Ich habe lange gebraucht, um mir einzugestehen, dass meine berufliche Situation, wie sie aktuell ist, mir nicht entspricht. Ich habe mich mit dem Leid meiner Kollegen solidarisiert. Nach außen sagte ich immer, dass ich wechseln werde. Dass ich es mir wert bin, meinen Job zu wechseln. Aber innerlich sah ich mich immer den nächsten Verlängerungsvertrag unterschreiben und danach den nächsten und immer so weiter bis 40 Jahre vergangen sind. Ein mögliches Verlassen fühlt sich an, als würde ich meine Kollegen im Stich lassen. Auch gibt es einen Teil in mir, der glaubt, dass ich nichts anderes arbeiten kann als das, was ich jetzt mache. Und doch habe ich am Freitag ein Vorstellungsgespräch. Weil ich heilen will.
24. Juli 2024
Gestern habe ich geboxt mit aller Kraft, die ich hatte.
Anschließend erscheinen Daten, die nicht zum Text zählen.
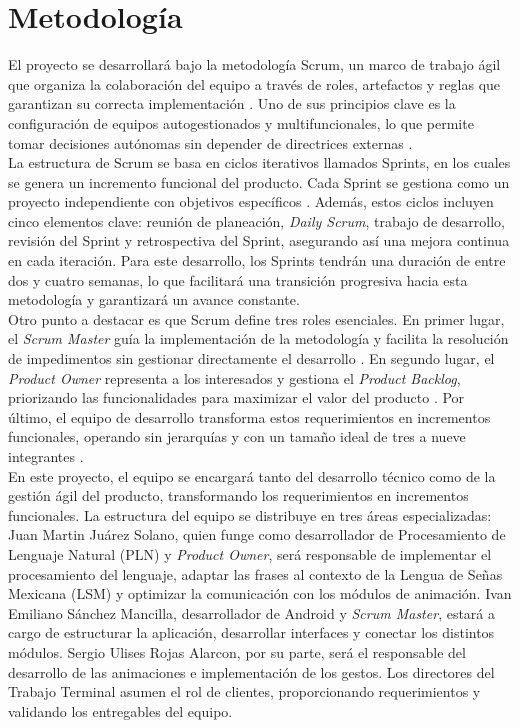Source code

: \newpage
\section{Metodología}
El proyecto se desarrollará bajo la metodología Scrum, un marco de trabajo ágil que organiza la colaboración del equipo a través de roles, artefactos y reglas que garantizan su correcta implementación \cite{ref16}\cite{ref17}. Uno de sus principios clave es la configuración de equipos autogestionados y multifuncionales, lo que permite tomar decisiones autónomas sin depender de directrices externas \cite{ref17}.\\

La estructura de Scrum se basa en ciclos iterativos llamados Sprints, en los cuales se genera un incremento funcional del producto. Cada Sprint se gestiona como un proyecto independiente con objetivos específicos \cite{ref17}. Además, estos ciclos incluyen cinco elementos clave: reunión de planeación, \textit{Daily Scrum}, trabajo de desarrollo, revisión del Sprint y retrospectiva del Sprint, asegurando así una mejora continua en cada iteración. Para este desarrollo, los Sprints tendrán una duración de entre dos y cuatro semanas, lo que facilitará una transición progresiva hacia esta metodología y garantizará un avance constante.\\

Otro punto a destacar es que Scrum define tres roles esenciales. En primer lugar, el \textit{Scrum Master} guía la implementación de la metodología y facilita la resolución de impedimentos sin gestionar directamente el desarrollo \cite{ref18}. En segundo lugar, el \textit{Product Owner} representa a los interesados y gestiona el \textit{Product Backlog}, priorizando las funcionalidades para maximizar el valor del producto \cite{ref18}. Por último, el equipo de desarrollo transforma estos requerimientos en incrementos funcionales, operando sin jerarquías y con un tamaño ideal de tres a nueve integrantes \cite{ref18}.\\

En este proyecto, el equipo se encargará tanto del desarrollo técnico como de la gestión ágil del producto, transformando los requerimientos en incrementos funcionales. La estructura del equipo se distribuye en tres áreas especializadas: Juan Martin Juárez Solano, quien funge como desarrollador de Procesamiento de Lenguaje Natural (PLN) y \textit{Product Owner}, será responsable de implementar el procesamiento del lenguaje, adaptar las frases al contexto de la Lengua de Señas Mexicana (LSM) y optimizar la comunicación con los módulos de animación. Ivan Emiliano Sánchez Mancilla, desarrollador de Android y \textit{Scrum Master}, estará a cargo de estructurar la aplicación, desarrollar interfaces y conectar los distintos módulos. Sergio Ulises Rojas Alarcon, por su parte, será el responsable del desarrollo de las animaciones e implementación de los gestos. Los directores del Trabajo Terminal asumen el rol de clientes, proporcionando requerimientos y validando los entregables del equipo.\\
Heute fühle ich mich trotzdem elendig. Ich vergleiche mich, obwohl ich weiß, dass ich es nicht tun sollte. Meine Gedanken sind so unrealistisch, dass ich selbst über meinen Kopf schmunzeln muss. Offensichtlich fehlt es mir an Wissen, aber meine Symptome in Google zu suchen, bringt mich auch nicht weiter.
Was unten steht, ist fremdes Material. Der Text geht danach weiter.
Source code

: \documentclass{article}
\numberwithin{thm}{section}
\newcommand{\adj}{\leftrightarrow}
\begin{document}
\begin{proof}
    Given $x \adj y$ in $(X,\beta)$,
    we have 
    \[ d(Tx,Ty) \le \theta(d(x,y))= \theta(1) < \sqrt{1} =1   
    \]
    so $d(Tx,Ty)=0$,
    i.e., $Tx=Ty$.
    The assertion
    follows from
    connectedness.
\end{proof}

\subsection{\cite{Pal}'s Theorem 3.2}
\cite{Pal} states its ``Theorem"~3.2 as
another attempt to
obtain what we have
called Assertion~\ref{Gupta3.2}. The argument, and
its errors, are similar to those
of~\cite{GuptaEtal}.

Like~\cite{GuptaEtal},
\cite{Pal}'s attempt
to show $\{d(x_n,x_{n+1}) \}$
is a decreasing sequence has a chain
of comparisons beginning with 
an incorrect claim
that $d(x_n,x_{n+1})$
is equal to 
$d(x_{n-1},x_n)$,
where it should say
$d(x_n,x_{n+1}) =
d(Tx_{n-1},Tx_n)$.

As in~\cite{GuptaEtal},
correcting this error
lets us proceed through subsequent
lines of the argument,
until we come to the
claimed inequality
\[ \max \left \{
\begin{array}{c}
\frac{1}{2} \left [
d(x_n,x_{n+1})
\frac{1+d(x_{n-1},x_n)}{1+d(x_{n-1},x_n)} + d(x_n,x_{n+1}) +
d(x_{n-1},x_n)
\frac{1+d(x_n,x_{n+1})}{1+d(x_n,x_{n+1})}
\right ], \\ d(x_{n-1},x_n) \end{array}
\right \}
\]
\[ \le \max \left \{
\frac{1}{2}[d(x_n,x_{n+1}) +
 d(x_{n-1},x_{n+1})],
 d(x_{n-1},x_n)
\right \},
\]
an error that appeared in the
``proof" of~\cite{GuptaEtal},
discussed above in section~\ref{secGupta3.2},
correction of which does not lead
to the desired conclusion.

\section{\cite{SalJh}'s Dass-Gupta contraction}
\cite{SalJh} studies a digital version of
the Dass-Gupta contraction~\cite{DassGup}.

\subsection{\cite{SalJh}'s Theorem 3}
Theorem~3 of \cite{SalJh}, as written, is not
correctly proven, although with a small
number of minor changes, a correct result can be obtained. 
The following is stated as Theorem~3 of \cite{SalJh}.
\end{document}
Ich habe das Gefühl, dass die ganze Welt Fortschritte macht, jeder seine Energie erhöht, Muster durchbricht und jeden Tag besser wird – außer ich. Mein Leben fühlt sich gerade nach Scheitern an. Obwohl ich mein Bestes gebe, Schmerz zuzulassen, meine Glaubenssätze zu transformieren und mich neu in bekannten Situationen zu verhalten. Ich trete auf der Stelle. Und vielleicht gibt es keine falschen Entscheidungen und es dauert nur länger, bis ich am Ziel ankomme. Aber ich möchte verdammt nochmal nicht länger warten.
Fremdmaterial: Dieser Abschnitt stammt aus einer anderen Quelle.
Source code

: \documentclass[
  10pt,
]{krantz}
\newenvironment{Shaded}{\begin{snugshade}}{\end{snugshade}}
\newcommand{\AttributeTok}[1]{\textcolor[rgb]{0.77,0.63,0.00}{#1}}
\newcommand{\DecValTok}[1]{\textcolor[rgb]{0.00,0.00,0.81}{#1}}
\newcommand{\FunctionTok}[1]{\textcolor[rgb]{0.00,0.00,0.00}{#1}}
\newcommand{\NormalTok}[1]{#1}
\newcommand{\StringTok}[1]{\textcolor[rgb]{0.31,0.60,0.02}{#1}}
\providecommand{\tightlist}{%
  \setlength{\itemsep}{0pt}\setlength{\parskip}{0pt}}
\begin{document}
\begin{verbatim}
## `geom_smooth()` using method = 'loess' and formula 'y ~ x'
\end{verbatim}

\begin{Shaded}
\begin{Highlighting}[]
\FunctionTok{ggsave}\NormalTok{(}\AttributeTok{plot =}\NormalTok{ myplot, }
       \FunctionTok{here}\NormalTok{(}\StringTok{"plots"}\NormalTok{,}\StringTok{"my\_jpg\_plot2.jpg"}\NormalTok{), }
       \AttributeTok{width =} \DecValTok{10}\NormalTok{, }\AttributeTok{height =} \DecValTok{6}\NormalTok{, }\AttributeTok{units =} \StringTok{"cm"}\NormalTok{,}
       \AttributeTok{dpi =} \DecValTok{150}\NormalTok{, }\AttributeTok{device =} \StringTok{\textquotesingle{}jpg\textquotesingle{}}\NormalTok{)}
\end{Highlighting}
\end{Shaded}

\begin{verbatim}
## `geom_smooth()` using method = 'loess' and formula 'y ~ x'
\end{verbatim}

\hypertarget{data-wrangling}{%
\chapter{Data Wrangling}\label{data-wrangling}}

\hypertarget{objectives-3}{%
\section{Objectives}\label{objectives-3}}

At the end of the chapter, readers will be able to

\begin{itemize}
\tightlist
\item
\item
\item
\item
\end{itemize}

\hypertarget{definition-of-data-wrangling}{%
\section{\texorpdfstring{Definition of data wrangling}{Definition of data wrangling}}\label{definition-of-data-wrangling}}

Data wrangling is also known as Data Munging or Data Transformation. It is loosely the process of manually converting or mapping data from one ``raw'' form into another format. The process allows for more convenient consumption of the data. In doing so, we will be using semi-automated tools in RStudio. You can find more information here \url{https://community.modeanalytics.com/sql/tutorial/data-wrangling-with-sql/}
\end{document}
Ich vertraue dem Leben. Ich versuche das jetzt mit der Ruhe und dem Erden. Manchmal bin ich ein trotziges Kind.
25. Juli.2024
Heute habe ich eine Entscheidung getroffen. Eine Entscheidung, auf meine Intuition zu hören – scheiss egal, wie sehr mich mein Verstand fickt. Denn in meinem Kopf ist zurzeit wenig Liebe. Und was ist das Leben ohne Liebe?

Liebe Lisa
Wunderschön geschrieben 💖 Ehrlich-authentisch 🫶
So viele Menschen haben das Problem des Vergleichens- besonders auf Social Media. Der Widerspruch besteht darin, dass wir ja „eigentlich“ wissen, dass Instagram nicht die Realität ist.
Und dann noch die tollen Seminare, die ich ja auch so liebe. Verbindungen, Erfolge, Erkenntnisse,…. und dann der Alltag. Ich fahre nach Hause und was mache ich dann mit all den aufgepoppten Themen?
Ich liebe deine Offenheit und übrigens auch dich, einfach weil du bist.